Exercise data
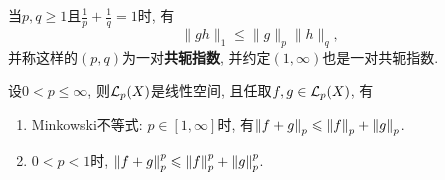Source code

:     \begin{Corollary}[H\"older]
            当$ p,q\geqslant 1 $且$ \frac{1}{p}+\frac{1}{q}=1 $时, 有
            \[
            \lVert gh\rVert_1\leqslant\lVert g\rVert_p\lVert h\rVert_q,
            \]
            并称这样的$ (p,q) $为一对\textbf{共轭指数}, 并约定$ (1,\infty) $也是一对共轭指数.
    \end{Corollary}

    \begin{Theorem}
    设$ 0<p\leqslant\infty $, 则$ \mathcal{L}_p(X) $是线性空间, 且任取$ f, g\in\mathcal{L}_p(X) $, 有
    \begin{enumerate}[(1)]
    \item Minkowski不等式: $ p\in[1,\infty] $时, 有$ \left\| f+g \right\|_p\leqslant\left\| f \right\|_p+\left\| g \right\|_p $.
    \item $ 0<p<1 $时, $ \left\| f+g \right\|_p^p\leqslant \left\| f \right\|_p^p+\left\| g \right\|_p^p $.
    \end{enumerate}
    \end{Theorem}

Work instruction
Give the records back verbatim, pictures excluded.

Response
Source code

:     \begin{Corollary}[H\"older]
            当$ p,q\geqslant 1 $且$ \frac{1}{p}+\frac{1}{q}=1 $时, 有
            \[
            \lVert gh\rVert_1\leqslant\lVert g\rVert_p\lVert h\rVert_q,
            \]
            并称这样的$ (p,q) $为一对\textbf{共轭指数}, 并约定$ (1,\infty) $也是一对共轭指数.
    \end{Corollary}

    \begin{Theorem}
    设$ 0<p\leqslant\infty $, 则$ \mathcal{L}_p(X) $是线性空间, 且任取$ f, g\in\mathcal{L}_p(X) $, 有
    \begin{enumerate}[(1)]
    \item Minkowski不等式: $ p\in[1,\infty] $时, 有$ \left\| f+g \right\|_p\leqslant\left\| f \right\|_p+\left\| g \right\|_p $.
    \item $ 0<p<1 $时, $ \left\| f+g \right\|_p^p\leqslant \left\| f \right\|_p^p+\left\| g \right\|_p^p $.
    \end{enumerate}
    \end{Theorem}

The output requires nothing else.